There's a house down the street from us, for sale, and as far as we can tell no one's living there. On a recent walk, we noticed a long fence on the property that was completely covered with perfectly ripe Concord grapes. These little grapes are famous for the jelly and juice you get at the store; people tend not to purchase these grapes whole, as they have tough little skins and large, crunchy, acidic seeds. I like to eat them myself, but not many people do. Their flavor is excellent for processing though.
So Keith devoted a couple of days to harvesting and came up with several baskets full of lovely little grapes.
We put on "Firefly" and kicked back to pick and sort all those grapes. The little shrivelly ones, the overripe and underripe, went into one bowl for the chickens (who love them), the vines went into a bag for the compost heap, and the good grapes went into many large bowls (and my tummy).
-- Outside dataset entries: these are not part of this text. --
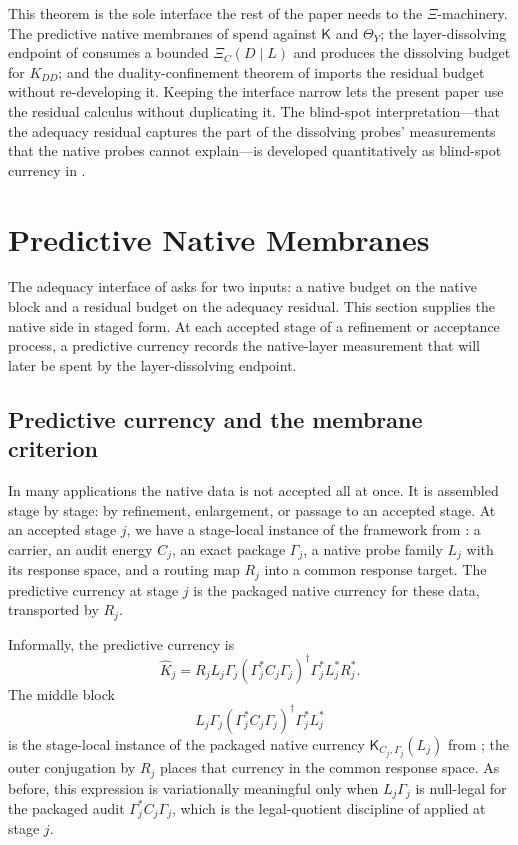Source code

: \documentclass[11pt]{article}
\newcommand{\K}{\mathsf K}
\newcommand{\XiRes}{\Xi}
\theoremstyle{definition}
\begin{document}
This theorem is the sole interface the rest of the paper needs to the
\(\XiRes\)-machinery.  The predictive native membranes of
 spend against \(\K\) and \(\Theta_Y\);
the layer-dissolving endpoint of  consumes a
bounded \(\XiRes_C(D\mid L)\) and produces the dissolving budget for
\(K_{DD}\); and the duality-confinement theorem of
 imports the residual budget without
re-developing it.  Keeping the interface narrow lets the present paper
use the residual calculus without duplicating it.  The blind-spot
interpretation---that the adequacy residual captures the part of the
dissolving probes' measurements that the native probes cannot
explain---is developed quantitatively as blind-spot currency in
\citet{Tsiokos2026XiCompanion}.

 

\section{Predictive Native Membranes}
\label{sec:predictive-membranes}

The adequacy interface of  asks for two inputs:
a native budget on the native block and a residual budget on the
adequacy residual.  This section supplies the native side in staged
form.  At each accepted stage of a refinement or acceptance process, a
predictive currency records the native-layer measurement that will later
be spent by the layer-dissolving endpoint.

\subsection{Predictive currency and the membrane criterion}

In many applications the native data is not accepted all at once.  It is
assembled stage by stage: by refinement, enlargement, or passage to an
accepted stage.  At an accepted stage \(j\), we have a stage-local
instance of the framework from : a carrier, an audit
energy \(C_j\), an exact package \(\Gamma_j\), a native probe family
\(L_j\) with its response space, and a routing map \(R_j\) into a common
response target.  The predictive currency at stage \(j\) is the
packaged native currency for these data, transported by \(R_j\).

Informally, the predictive currency is
\[
  \widehat K_j
  =R_jL_j\Gamma_j(\Gamma_j^*C_j\Gamma_j)^\dagger
    \Gamma_j^*L_j^*R_j^*.
\]
The middle block
\[
  L_j\Gamma_j(\Gamma_j^*C_j\Gamma_j)^\dagger\Gamma_j^*L_j^*
\]
is the stage-local instance of the packaged native currency
\(\K_{C_j,\Gamma_j}(L_j)\) from ; the outer
conjugation by \(R_j\) places that currency in the common response
space.  As before, this expression is variationally meaningful only
when \(L_j\Gamma_j\) is null-legal for the packaged audit
\(\Gamma_j^*C_j\Gamma_j\), which is the legal-quotient discipline of
 applied at stage \(j\).
\end{document}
Next I had to take a potato masher and squish all the grapes up. Would've been fun to pile them up in a tub and stomp them like Italian wine grapes, but I didn't want to mess up my pedicure. About halfway through mashing them, I added about half a cup of water.
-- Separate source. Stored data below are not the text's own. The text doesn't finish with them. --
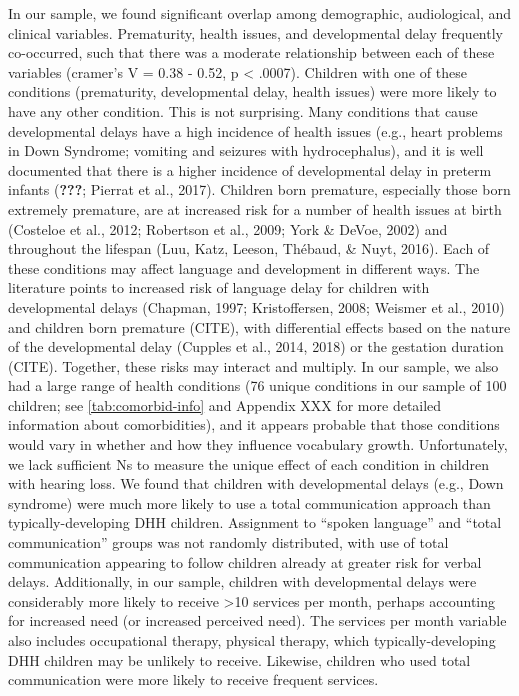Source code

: \documentclass[english,man]{apa6}
\begin{document}
In our sample, we found significant overlap among demographic, audiological, and clinical variables. Prematurity, health issues, and developmental delay frequently co-occurred, such that there was a moderate relationship between each of these variables (cramer's V = 0.38 - 0.52, p \textless{} .0007). Children with one of these conditions (prematurity, developmental delay, health issues) were more likely to have any other condition. This is not surprising. Many conditions that cause developmental delays have a high incidence of health issues (e.g., heart problems in Down Syndrome; vomiting and seizures with hydrocephalus), and it is well documented that there is a higher incidence of developmental delay in preterm infants ({\textbf{???}}; Pierrat et al., 2017). Children born premature, especially those born extremely premature, are at increased risk for a number of health issues at birth (Costeloe et al., 2012; Robertson et al., 2009; York \& DeVoe, 2002) and throughout the lifespan (Luu, Katz, Leeson, Thébaud, \& Nuyt, 2016).
Each of these conditions may affect language and development in different ways. The literature points to increased risk of language delay for children with developmental delays (Chapman, 1997; Kristoffersen, 2008; Weismer et al., 2010) and children born premature (CITE), with differential effects based on the nature of the developmental delay (Cupples et al., 2014, 2018) or the gestation duration (CITE). Together, these risks may interact and multiply. In our sample, we also had a large range of health conditions (76 unique conditions in our sample of 100 children; see \ref{tab:comorbid-info} and Appendix XXX for more detailed information about comorbidities), and it appears probable that those conditions would vary in whether and how they influence vocabulary growth. Unfortunately, we lack sufficient Ns to measure the unique effect of each condition in children with hearing loss.
We found that children with developmental delays (e.g., Down syndrome) were much more likely to use a total communication approach than typically-developing DHH children. Assignment to \enquote{spoken language} and \enquote{total communication} groups was not randomly distributed, with use of total communication appearing to follow children already at greater risk for verbal delays. Additionally, in our sample, children with developmental delays were considerably more likely to receive \textgreater{}10 services per month, perhaps accounting for increased need (or increased perceived need). The services per month variable also includes occupational therapy, physical therapy, which typically-developing DHH children may be unlikely to receive. Likewise, children who used total communication were more likely to receive frequent services.
\end{document}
The mashed grapes then need to come to a boil, and simmer for 10 minutes. This looks kind of nasty, but it makes the most delicious smell - I can't even describe it. It's a sweet, earthy, kind of childish smell. I think it comes from the yeast bloom on the grape skins.
After this I had to strain the hot squished grapes thoroughly through clean pantyhose. I didn't get any pictures of this part, but let me tell you it is damned messy. I did some, Keith did some, and for a couple of days we both had purple hands. The countertops were stained and had to be bleached, and thank goodness I had on a black shirt. The dried solids went into the compost heap, and the strained juice went into many jars. It didn't come out looking like grape juice at all; it was a bright pink color. And it didn't taste like the grape juice you want to drink. It was very acidic, tart in the way that's unappealing to a gal like me who eats limes by themselves, and not at all sweet. The juice had to sit out on the counter overnight.
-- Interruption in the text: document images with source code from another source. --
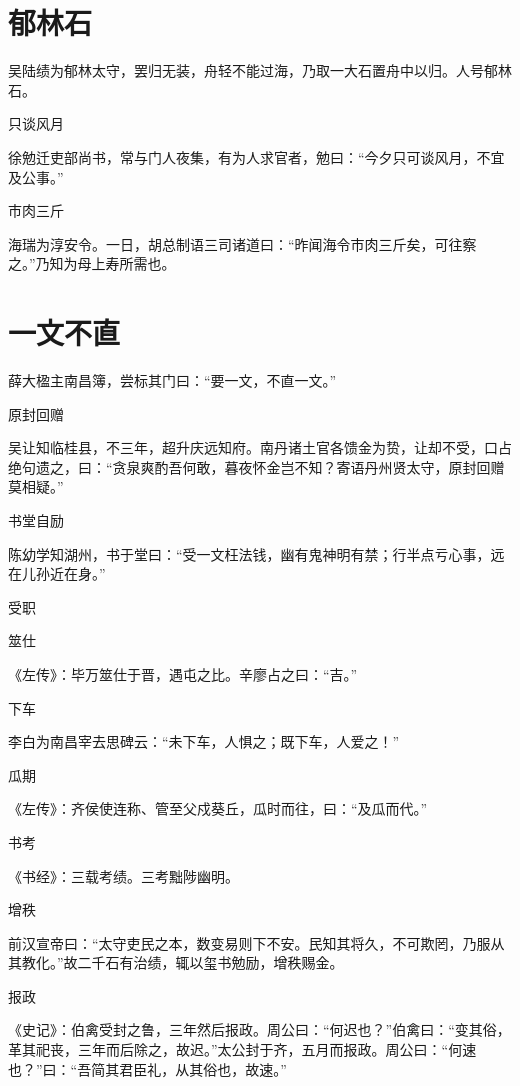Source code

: \documentclass[a4paper,12pt,UTF8,twoside]{ctexbook}
\begin{document}
    \section{郁林石}
    
    吴陆绩为郁林太守，罢归无装，舟轻不能过海，乃取一大石置舟中以归。人号郁林石。
    
    只谈风月
    
    徐勉迁吏部尚书，常与门人夜集，有为人求官者，勉曰：“今夕只可谈风月，不宜及公事。”
    
    市肉三斤
    
    海瑞为淳安令。一日，胡总制语三司诸道曰：“昨闻海令市肉三斤矣，可往察之。”乃知为母上寿所需也。
    
    \section{一文不直}
    
    薛大楹主南昌簿，尝标其门曰：“要一文，不直一文。”
    
    原封回赠
    
    吴让知临桂县，不三年，超升庆远知府。南丹诸土官各馈金为贽，让却不受，口占绝句遗之，曰：“贪泉爽酌吾何敢，暮夜怀金岂不知？寄语丹州贤太守，原封回赠莫相疑。”
    
    书堂自励
    
    陈幼学知湖州，书于堂曰：“受一文枉法钱，幽有鬼神明有禁；行半点亏心事，远在儿孙近在身。”
    
    受职
    
    筮仕
    
    《左传》：毕万筮仕于晋，遇屯之比。辛廖占之曰：“吉。”
    
    下车
    
    李白为南昌宰去思碑云：“未下车，人惧之；既下车，人爱之！”
    
    瓜期
    
    《左传》：齐侯使连称、管至父戍葵丘，瓜时而往，曰：“及瓜而代。”
    
    书考
    
    《书经》：三载考绩。三考黜陟幽明。
    
    增秩
    
    前汉宣帝曰：“太守吏民之本，数变易则下不安。民知其将久，不可欺罔，乃服从其教化。”故二千石有治绩，辄以玺书勉励，增秩赐金。
    
    报政
    
    《史记》：伯禽受封之鲁，三年然后报政。周公曰：“何迟也？”伯禽曰：“变其俗，革其祀丧，三年而后除之，故迟。”太公封于齐，五月而报政。周公曰：“何速也？”曰：“吾简其君臣礼，从其俗也，故速。”
    
\end{document}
At this point more solids sank to the bottom, so the juice had to be strained again. Then I poured it all into a pan and turned on the heat. This has to be made one batch at a time or it won't set right. I used four cups of juice per batch and stirred in four cups of sugar (yeah, it needs to be that much to jelly and also to keep it from spoiling; most people use even more) and 2 Tbsp lemon juice just to be safe. I brought it all to a boil...
And here's the cool part, which I couldn't get a good picture of. At the moment that it starts to boil, the bright fuschia color instantaneously turns to dark purple. I have no idea how or why this works but this is what happens. It's amazing, it's incredible, it's alchemy! This is why I love canning.
I have several jars put away already and still more to do; I'm going to try and finish up the rest of it today. The grapes have all been harvested, so there's no more to do once I finish this. It's been a fun project, though I'm now drowning in more grape jelly than I can ever use. But here's the reason I love Portland - there will be a preserve swap at the end of the month, where I can trade my extra jelly jars for lots of other interesting things that other people have made! This way I can fill out our larder without eating too much of one thing or spending any money. I can't wait to see what I can trade for.
In the meantime, I'm happy to report that this jelly tastes excellent with peanut butter. Welch's really just can't compare.